PROBLEM REQUIREMENTS>
Among the lines below, tally those that contain "GUIDs" and respond with the total only.

EXERCISE DATA>
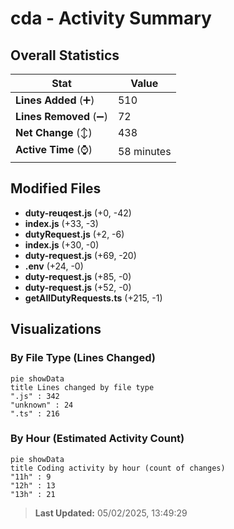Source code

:# cda - Activity Summary 

## Overall Statistics

| Stat                   | Value                                                             |
| ---------------------- | ----------------------------------------------------------------- |
| **Lines Added** (➕)   | 510                                          |
| **Lines Removed** (➖) | 72                                        |
| **Net Change** (↕)    | 438                |
| **Active Time** (⌚)   | 58 minutes |


## Modified Files
- **duty-reuqest.js** (+0, -42)
- **index.js** (+33, -3)
- **dutyRequest.js** (+2, -6)
- **index.js** (+30, -0)
- **duty-request.js** (+69, -20)
- **.env** (+24, -0)
- **duty-request.js** (+85, -0)
- **duty-request.js** (+52, -0)
- **getAllDutyRequests.ts** (+215, -1)

## Visualizations

### By File Type (Lines Changed)

```mermaid
pie showData
title Lines changed by file type
".js" : 342
"unknown" : 24
".ts" : 216
```

### By Hour (Estimated Activity Count)

```mermaid
pie showData
title Coding activity by hour (count of changes)
"11h" : 9
"12h" : 13
"13h" : 21
```


> **Last Updated:** 05/02/2025, 13:49:29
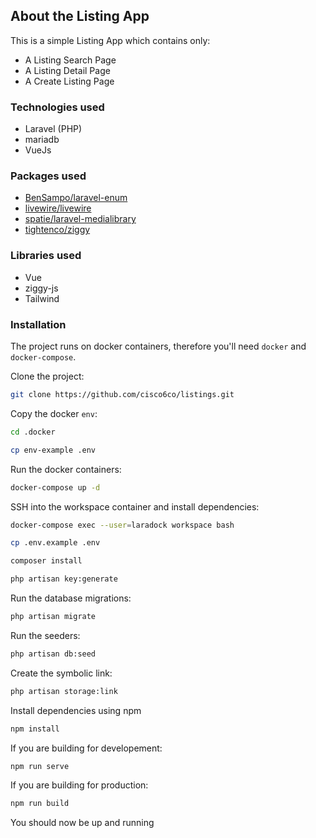 ## About the Listing App

This is a simple Listing App which contains only:

- A Listing Search Page
- A Listing Detail Page
- A Create Listing Page

### Technologies used

- Laravel (PHP)
- mariadb
- VueJs

### Packages used

- [BenSampo/laravel-enum](https://github.com/bensampo/laravel-enum)
- [livewire/livewire](https://github.com/livewire/livewire)
- [spatie/laravel-medialibrary](https://github.com/spatie/laravel-medialibrary)
- [tightenco/ziggy](https://github.com/tightenco/ziggy)

### Libraries used

- Vue
- ziggy-js
- Tailwind

### Installation

The project runs on docker containers, therefore you'll need ```docker``` and ```docker-compose```.

Clone the project:

```bash
git clone https://github.com/cisco6co/listings.git
```

Copy the docker ```env```:

```bash
cd .docker
```

```bash
cp env-example .env
```

Run the docker containers:

```bash
docker-compose up -d
```

SSH into the workspace container and install dependencies:

```bash
docker-compose exec --user=laradock workspace bash
```

```bash
cp .env.example .env
```

```bash
composer install
```

```bash
php artisan key:generate
```

Run the database migrations:

```bash
php artisan migrate
```

Run the seeders:
```bash
php artisan db:seed
```

Create the symbolic link:
```bash
php artisan storage:link
```

Install dependencies using npm

```bash
npm install
```

If you are building for developement:

```bash
npm run serve
```

If you are building for production:

```bash
npm run build
```

You should now be up and running
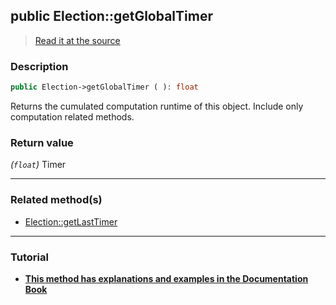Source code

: ## public Election::getGlobalTimer

> [Read it at the source](https://github.com/julien-boudry/Condorcet/blob/master/src/Election.php#L224)

### Description    

```php
public Election->getGlobalTimer ( ): float
```

Returns the cumulated computation runtime of this object. Include only computation related methods.
    

### Return value   

*(`float`)* Timer


---------------------------------------

### Related method(s)      

* [Election::getLastTimer](/Docs/api-reference/Election%20Class/Election--getLastTimer.md)    

---------------------------------------

### Tutorial

* **[This method has explanations and examples in the Documentation Book](https://www.condorcet.io/3.AsPhpLibrary/7.GoFurther/TimerBenchMarking)**    
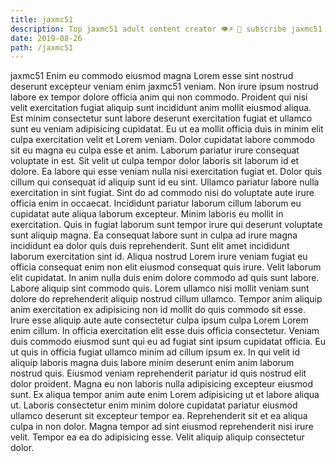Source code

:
 ```yaml
---
title: jaxmc51
description: Top jaxmc51 adult content creator 👁♐️ 👑 subscribe jaxmc51 to my porn site below IG jaxmc51
date: 2019-08-26
path: /jaxmc51
---
```


jaxmc51
Enim eu commodo eiusmod magna Lorem esse sint nostrud deserunt excepteur veniam enim jaxmc51 veniam. Non irure ipsum nostrud labore ex tempor dolore officia anim qui non commodo. Proident qui nisi velit exercitation fugiat aliquip sunt incididunt anim mollit eiusmod aliqua. Est minim consectetur sunt labore deserunt exercitation fugiat et ullamco sunt eu veniam adipisicing cupidatat.
Eu ut ea mollit officia duis in minim elit culpa exercitation velit et Lorem veniam. Dolor cupidatat labore commodo sit eu magna eu culpa esse et anim. Laborum pariatur irure consequat voluptate in est. Sit velit ut culpa tempor dolor laboris sit laborum id et dolore.
Ea labore qui esse veniam nulla nisi exercitation fugiat et. Dolor quis cillum qui consequat id aliquip sunt id eu sint. Ullamco pariatur labore nulla exercitation in sint fugiat. Sint do ad commodo nisi do voluptate aute irure officia enim in occaecat.
Incididunt pariatur laborum cillum laborum eu cupidatat aute aliqua laborum excepteur. Minim laboris eu mollit in exercitation. Quis in fugiat laborum sunt tempor irure qui deserunt voluptate sunt aliquip magna. Ea consequat labore sunt in culpa ad irure magna incididunt ea dolor quis duis reprehenderit. Sunt elit amet incididunt laborum exercitation sint id. Aliqua nostrud Lorem irure veniam fugiat eu officia consequat enim non elit eiusmod consequat quis irure. Velit laborum elit cupidatat.
In anim nulla duis enim dolore commodo ad quis sunt labore. Labore aliquip sint commodo quis. Lorem ullamco nisi mollit veniam sunt dolore do reprehenderit aliquip nostrud cillum ullamco. Tempor anim aliquip anim exercitation ex adipisicing non id mollit do quis commodo sit esse. Irure esse aliquip aute aute consectetur culpa ipsum culpa Lorem Lorem enim cillum.
In officia exercitation elit esse duis officia consectetur. Veniam duis commodo eiusmod sunt qui eu ad fugiat sint ipsum cupidatat officia. Eu ut quis in officia fugiat ullamco minim ad cillum ipsum ex. In qui velit id aliquip laboris magna duis labore minim deserunt enim anim laborum nostrud quis. Eiusmod veniam reprehenderit pariatur id quis nostrud elit dolor proident. Magna eu non laboris nulla adipisicing excepteur eiusmod sunt. Ex aliqua tempor anim aute enim Lorem adipisicing ut et labore aliqua ut. Laboris consectetur enim minim dolore cupidatat pariatur eiusmod ullamco deserunt sit excepteur tempor ea.
Reprehenderit sit et ea aliqua culpa in non dolor. Magna tempor ad sint eiusmod reprehenderit nisi irure velit. Tempor ea ea do adipisicing esse. Velit aliquip aliquip consectetur dolor.

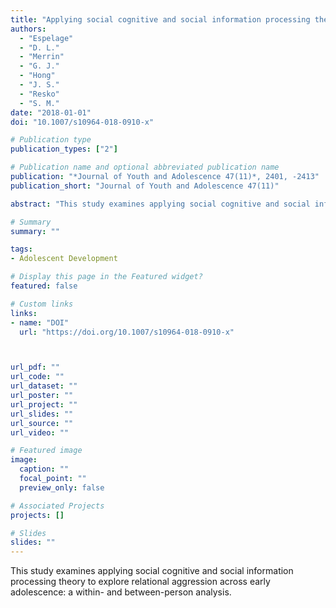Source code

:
 ```yaml
---
title: "Applying social cognitive and social information processing theory to explore relational aggression across early adolescence: A within- and between-person analysis"
authors:
  - "Espelage"
  - "D. L."
  - "Merrin"
  - "G. J."
  - "Hong"
  - "J. S."
  - "Resko"
  - "S. M."
date: "2018-01-01"
doi: "10.1007/s10964-018-0910-x"

# Publication type
publication_types: ["2"]

# Publication name and optional abbreviated publication name
publication: "*Journal of Youth and Adolescence 47(11)*, 2401, -2413"
publication_short: "Journal of Youth and Adolescence 47(11)"

abstract: "This study examines applying social cognitive and social information processing theory to explore relational aggression across early adolescence: a within- and between-person analysis."

# Summary
summary: ""

tags:
- Adolescent Development

# Display this page in the Featured widget?
featured: false

# Custom links
links:
- name: "DOI"
  url: "https://doi.org/10.1007/s10964-018-0910-x"



url_pdf: ""
url_code: ""
url_dataset: ""
url_poster: ""
url_project: ""
url_slides: ""
url_source: ""
url_video: ""

# Featured image
image:
  caption: ""
  focal_point: ""
  preview_only: false

# Associated Projects
projects: []

# Slides
slides: ""
---
```


This study examines applying social cognitive and social information processing theory to explore relational aggression across early adolescence: a within- and between-person analysis.

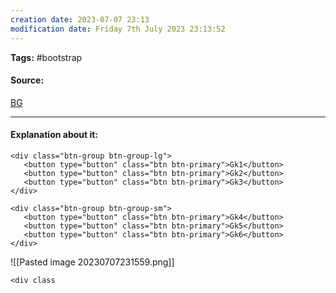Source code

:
 ```yaml
---
creation date: 2023-07-07 23:13
modification date: Friday 7th July 2023 23:13:52
---
```


**Tags:** #bootstrap 

#### Source:
[BG](https://www.w3schools.com/bootstrap4/bootstrap_button_groups.asp)

--------------------------------------

#### Explanation about it:

```
<div class="btn-group btn-group-lg">
   <button type="button" class="btn btn-primary">Gk1</button>
   <button type="button" class="btn btn-primary">Gk2</button>
   <button type="button" class="btn btn-primary">Gk3</button>
</div>

<div class="btn-group btn-group-sm">
   <button type="button" class="btn btn-primary">Gk4</button>
   <button type="button" class="btn btn-primary">Gk5</button>
   <button type="button" class="btn btn-primary">Gk6</button>
</div>
```

![[Pasted image 20230707231559.png]]


```
<div class
```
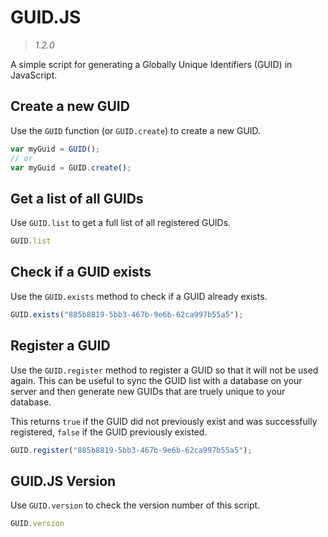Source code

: # GUID.JS

> *1.2.0*

A simple script for generating a Globally Unique Identifiers (GUID) in JavaScript.

## Create a new GUID
Use the `GUID` function (or `GUID.create`) to create a new GUID.
```JavaScript
var myGuid = GUID();
// or
var myGuid = GUID.create();
```

## Get a list of all GUIDs
Use `GUID.list` to get a full list of all registered GUIDs.
```JavaScript
GUID.list
```

## Check if a GUID exists
Use the `GUID.exists` method to check if a GUID already exists.
```JavaScript
GUID.exists("885b8819-5bb3-467b-9e6b-62ca997b55a5");
```

## Register a GUID
Use the `GUID.register` method to register a GUID so that it will not be used again. This can be useful to sync the GUID list with a database on your server and then generate new GUIDs that are truely unique to your database.

This returns `true` if the GUID did not previously exist and was successfully registered, `false` if the GUID previously existed.
```JavaScript
GUID.register("885b8819-5bb3-467b-9e6b-62ca997b55a5");
```

## GUID.JS Version
Use `GUID.version` to check the version number of this script.
```JavaScript
GUID.version
```
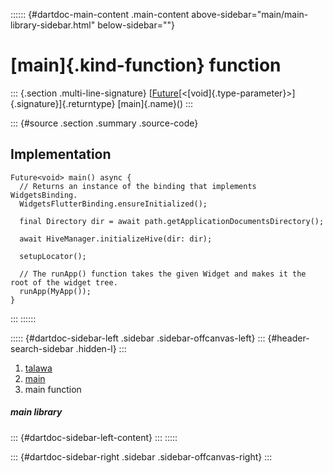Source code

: :::::: {#dartdoc-main-content .main-content above-sidebar="main/main-library-sidebar.html" below-sidebar=""}
<div>

# [main]{.kind-function} function

</div>

::: {.section .multi-line-signature}
[[Future](https://api.flutter.dev/flutter/dart-core/Future-class.html)[\<[void]{.type-parameter}\>]{.signature}]{.returntype}
[main]{.name}()
:::

::: {#source .section .summary .source-code}
## Implementation

``` language-dart
Future<void> main() async {
  // Returns an instance of the binding that implements WidgetsBinding.
  WidgetsFlutterBinding.ensureInitialized();

  final Directory dir = await path.getApplicationDocumentsDirectory();

  await HiveManager.initializeHive(dir: dir);

  setupLocator();

  // The runApp() function takes the given Widget and makes it the root of the widget tree.
  runApp(MyApp());
}
```
:::
::::::

::::: {#dartdoc-sidebar-left .sidebar .sidebar-offcanvas-left}
::: {#header-search-sidebar .hidden-l}
:::

1.  [talawa](../index.html)
2.  [main](../main/)
3.  main function

##### main library

::: {#dartdoc-sidebar-left-content}
:::
:::::

::: {#dartdoc-sidebar-right .sidebar .sidebar-offcanvas-right}
:::
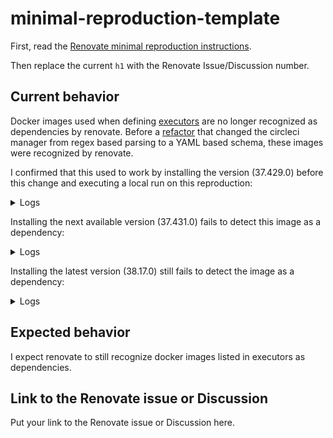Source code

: # minimal-reproduction-template

First, read the [Renovate minimal reproduction instructions](https://github.com/renovatebot/renovate/blob/main/docs/development/minimal-reproductions.md).

Then replace the current `h1` with the Renovate Issue/Discussion number.

## Current behavior

Docker images used when defining [executors](https://circleci.com/docs/configuration-reference/#executors) are no longer recognized as dependencies by renovate.
Before a [refactor](https://github.com/renovatebot/renovate/pull/30142) that changed the circleci manager from regex based parsing to a YAML based schema, these images were recognized by renovate.

I confirmed that this used to work by installing the version (37.429.0) before this change and executing a local run on this reproduction:
<details>
<summary>Logs</summary>

```shell
% LOG_LEVEL=debug renovate --platform=local
...
 INFO: Repository started (repository=local)
       "renovateVersion": "37.429.0"
...
DEBUG: Matched 1 file(s) for manager circleci: .circleci/config.yml (repository=local)
DEBUG: CircleCI docker image (repository=local)
       "depName": "cimg/ruby",
       "currentValue": "3.0.3-browsers",
       "currentDigest": undefined
DEBUG: manager extract durations (ms) (repository=local)
       "managers": {"circleci": 1}
DEBUG: Found circleci package files (repository=local)
DEBUG: Found 1 package file(s) (repository=local)
 INFO: Dependency extraction complete (repository=local)
       "stats": {
         "managers": {"circleci": {"fileCount": 1, "depCount": 1}},
         "total": {"fileCount": 1, "depCount": 1}
       }
...
DEBUG: packageFiles with updates (repository=local)
       "config": {
         "circleci": [
           {
             "deps": [
               {
                 "depName": "cimg/ruby",
                 "currentValue": "3.0.3-browsers",
                 "replaceString": "cimg/ruby:3.0.3-browsers",
                 "autoReplaceStringTemplate": "{{depName}}{{#if newValue}}:{{newValue}}{{/if}}{{#if newDigest}}@{{newDigest}}{{/if}}",
                 "datasource": "docker",
                 "depType": "docker",
                 "versioning": "docker",
                 "updates": [
                   {
                     "bucket": "non-major",
                     "newVersion": "3.3.4",
                     "newValue": "3.3.4-browsers",
                     "newMajor": 3,
                     "newMinor": 3,
                     "newPatch": 4,
                     "updateType": "minor",
                     "branchName": "renovate/cimg-ruby-3.x"
                   }
                 ],
                 "packageName": "cimg/ruby",
                 "warnings": [],
                 "registryUrl": "https://index.docker.io",
                 "currentVersion": "3.0.3",
                 "isSingleVersion": true,
                 "fixedVersion": "3.0.3-browsers"
               }
             ],
             "packageFile": ".circleci/config.yml"
           }
         ]
       }
...
DEBUG: Matched 1 file(s) for manager circleci: .circleci/config.yml (repository=local)
DEBUG: manager extract durations (ms) (repository=local)
       "managers": {"circleci": 5}
DEBUG: Found 0 package file(s) (repository=local)
 INFO: Dependency extraction complete (repository=local)
       "stats": {"managers": {}, "total": {"fileCount": 0, "depCount": 0}}
...
DEBUG: packageFiles with updates (repository=local)
       "config": {}
```

</details>

Installing the next available version (37.431.0) fails to detect this image as a dependency:
<details>
<summary>Logs</summary>

```shell
% LOG_LEVEL=debug renovate --platform=local
...
 INFO: Repository started (repository=local)
       "renovateVersion": "37.431.0"
...
DEBUG: Matched 1 file(s) for manager circleci: .circleci/config.yml (repository=local)
DEBUG: manager extract durations (ms) (repository=local)
       "managers": {"circleci": 5}
DEBUG: Found 0 package file(s) (repository=local)
 INFO: Dependency extraction complete (repository=local)
       "stats": {"managers": {}, "total": {"fileCount": 0, "depCount": 0}}
...
DEBUG: packageFiles with updates (repository=local)
       "config": {}
```
</details>

Installing the latest version (38.17.0) still fails to detect the image as a dependency:
<details>
<summary>Logs</summary>

```shell
...
 INFO: Repository started (repository=local)
       "renovateVersion": "38.17.0"
...
DEBUG: Matched 1 file(s) for manager circleci: .circleci/config.yml (repository=local)
DEBUG: manager extract durations (ms) (repository=local)
       "managers": {"circleci": 2}
DEBUG: Found 0 package file(s) (repository=local)
 INFO: Dependency extraction complete (repository=local)
       "stats": {"managers": {}, "total": {"fileCount": 0, "depCount": 0}}
...
DEBUG: packageFiles with updates (repository=local)
       "config": {}
```

</details>

## Expected behavior

I expect renovate to still recognize docker images listed in executors as dependencies.

## Link to the Renovate issue or Discussion

Put your link to the Renovate issue or Discussion here.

RESULT OF THIS TASK>
3